Sabe-se o suficiente, graças a Galileu, para computar tempo, energia, amplitude de uma onda no mar, ar ou terra. A energia em movimento pode brotar na entranhas onde placas tectônicas atritam. Milhares de pequenas ondas sísmicas percorrem o planeta todos os dias. Daí à catástrofe há grande distância. Sistemas complexos, com milhões de interações entre seus elementos e a presença de aleatoriedade tornam metafísica a tarefa de prever eventos e comportamentos.

Os sismólogos italianos se conduziram como cientistas ao anunciar que os pequenos tremores não prenunciavam com certeza o grande desastre. O estado atual da ciência não permite prognóstico mais seguro do que o obtido em tarô ou búzios. Se dessem alarme com base em evidências e não ocorresse o tremor destrutivo, seriam execrados pelos prejuízos, susto e perda da credibilidade.

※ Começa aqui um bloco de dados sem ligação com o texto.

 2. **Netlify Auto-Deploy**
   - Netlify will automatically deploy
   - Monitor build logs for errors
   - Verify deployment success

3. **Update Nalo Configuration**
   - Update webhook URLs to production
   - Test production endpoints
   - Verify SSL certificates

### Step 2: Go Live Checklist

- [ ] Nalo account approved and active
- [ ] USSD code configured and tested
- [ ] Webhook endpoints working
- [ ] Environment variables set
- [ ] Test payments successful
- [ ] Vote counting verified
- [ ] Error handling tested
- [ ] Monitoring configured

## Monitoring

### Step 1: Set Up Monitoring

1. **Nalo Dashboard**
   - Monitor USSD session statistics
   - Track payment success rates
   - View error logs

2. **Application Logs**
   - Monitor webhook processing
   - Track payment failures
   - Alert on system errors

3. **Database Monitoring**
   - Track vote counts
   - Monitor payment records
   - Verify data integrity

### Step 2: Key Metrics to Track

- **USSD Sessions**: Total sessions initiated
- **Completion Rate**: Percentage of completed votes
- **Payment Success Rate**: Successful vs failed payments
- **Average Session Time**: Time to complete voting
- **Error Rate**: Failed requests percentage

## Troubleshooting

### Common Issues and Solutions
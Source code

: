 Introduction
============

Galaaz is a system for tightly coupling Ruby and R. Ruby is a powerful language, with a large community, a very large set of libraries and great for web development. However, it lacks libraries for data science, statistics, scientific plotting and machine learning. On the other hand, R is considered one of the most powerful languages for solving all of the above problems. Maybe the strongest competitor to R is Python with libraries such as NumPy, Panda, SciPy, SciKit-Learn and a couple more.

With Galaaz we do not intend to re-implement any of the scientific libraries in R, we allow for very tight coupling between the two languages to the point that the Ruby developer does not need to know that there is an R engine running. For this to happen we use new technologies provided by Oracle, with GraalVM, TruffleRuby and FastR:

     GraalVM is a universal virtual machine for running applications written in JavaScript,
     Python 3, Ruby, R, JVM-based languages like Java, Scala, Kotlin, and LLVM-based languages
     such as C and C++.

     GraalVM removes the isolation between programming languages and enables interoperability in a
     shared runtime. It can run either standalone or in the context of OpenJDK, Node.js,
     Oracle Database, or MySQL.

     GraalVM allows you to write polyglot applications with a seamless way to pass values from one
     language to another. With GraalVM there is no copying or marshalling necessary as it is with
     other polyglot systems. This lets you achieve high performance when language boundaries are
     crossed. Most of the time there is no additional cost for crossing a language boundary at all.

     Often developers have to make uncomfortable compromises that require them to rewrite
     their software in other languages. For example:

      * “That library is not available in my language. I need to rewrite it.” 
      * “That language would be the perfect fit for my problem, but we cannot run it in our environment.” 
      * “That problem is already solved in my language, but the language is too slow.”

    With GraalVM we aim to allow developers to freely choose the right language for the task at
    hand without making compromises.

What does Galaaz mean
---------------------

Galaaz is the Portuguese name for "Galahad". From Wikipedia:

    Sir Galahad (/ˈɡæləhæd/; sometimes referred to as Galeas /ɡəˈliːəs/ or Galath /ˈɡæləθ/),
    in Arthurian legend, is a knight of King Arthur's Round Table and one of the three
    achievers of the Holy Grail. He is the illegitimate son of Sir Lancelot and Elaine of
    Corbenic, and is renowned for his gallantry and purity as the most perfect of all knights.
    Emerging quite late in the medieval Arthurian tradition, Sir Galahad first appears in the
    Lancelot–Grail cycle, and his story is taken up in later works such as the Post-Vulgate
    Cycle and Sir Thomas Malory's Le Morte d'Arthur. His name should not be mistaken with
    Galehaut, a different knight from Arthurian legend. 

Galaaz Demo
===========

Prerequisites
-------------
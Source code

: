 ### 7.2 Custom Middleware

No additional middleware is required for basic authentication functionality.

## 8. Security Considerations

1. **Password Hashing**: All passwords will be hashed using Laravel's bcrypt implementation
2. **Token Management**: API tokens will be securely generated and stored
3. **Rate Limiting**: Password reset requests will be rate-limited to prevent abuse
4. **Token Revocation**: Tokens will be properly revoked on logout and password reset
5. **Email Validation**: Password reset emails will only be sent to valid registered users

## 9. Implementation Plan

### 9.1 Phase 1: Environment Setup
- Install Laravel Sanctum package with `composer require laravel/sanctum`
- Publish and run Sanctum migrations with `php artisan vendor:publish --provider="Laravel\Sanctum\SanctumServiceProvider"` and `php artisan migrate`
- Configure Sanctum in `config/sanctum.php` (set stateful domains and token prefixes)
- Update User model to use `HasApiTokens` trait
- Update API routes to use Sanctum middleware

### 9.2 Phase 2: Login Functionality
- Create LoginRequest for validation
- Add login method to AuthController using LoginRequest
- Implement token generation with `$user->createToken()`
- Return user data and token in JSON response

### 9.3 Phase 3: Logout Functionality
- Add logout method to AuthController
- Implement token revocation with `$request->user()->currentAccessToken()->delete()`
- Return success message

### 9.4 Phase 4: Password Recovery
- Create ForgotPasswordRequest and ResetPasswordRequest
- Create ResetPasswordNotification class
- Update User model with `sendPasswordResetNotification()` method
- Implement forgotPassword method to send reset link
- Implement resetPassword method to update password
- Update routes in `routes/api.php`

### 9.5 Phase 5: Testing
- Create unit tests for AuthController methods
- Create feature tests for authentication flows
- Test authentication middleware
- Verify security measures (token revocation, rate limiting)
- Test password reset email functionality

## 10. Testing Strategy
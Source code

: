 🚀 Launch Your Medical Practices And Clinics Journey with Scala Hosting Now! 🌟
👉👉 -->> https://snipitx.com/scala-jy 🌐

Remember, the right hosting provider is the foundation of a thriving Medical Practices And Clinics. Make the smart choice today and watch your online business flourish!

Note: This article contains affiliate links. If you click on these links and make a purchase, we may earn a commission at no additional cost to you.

A acusação do Ministério Público italiano tem conotação de exigência inquisitorial às avessas: agora se exige que a ciência tenha dons divinos, dentre eles, a onisciência. Heresia, nesse contexto, é o cientista não saber. Antes, a condenação por pensar contra Deus; agora, por não agir como um deus. O rigor metodológico do cientista o impede de padecer da hipergnose e de ter respostas para tudo.

E o que é senão ignorância, de todas a mais reprovável, acreditar saber aquilo que não se sabe, indagou Sócrates por ocasião de seu julgamento. Só sei que nada sei e admito que a imperfeição é ínsita à condição humana. Homo imperfectus.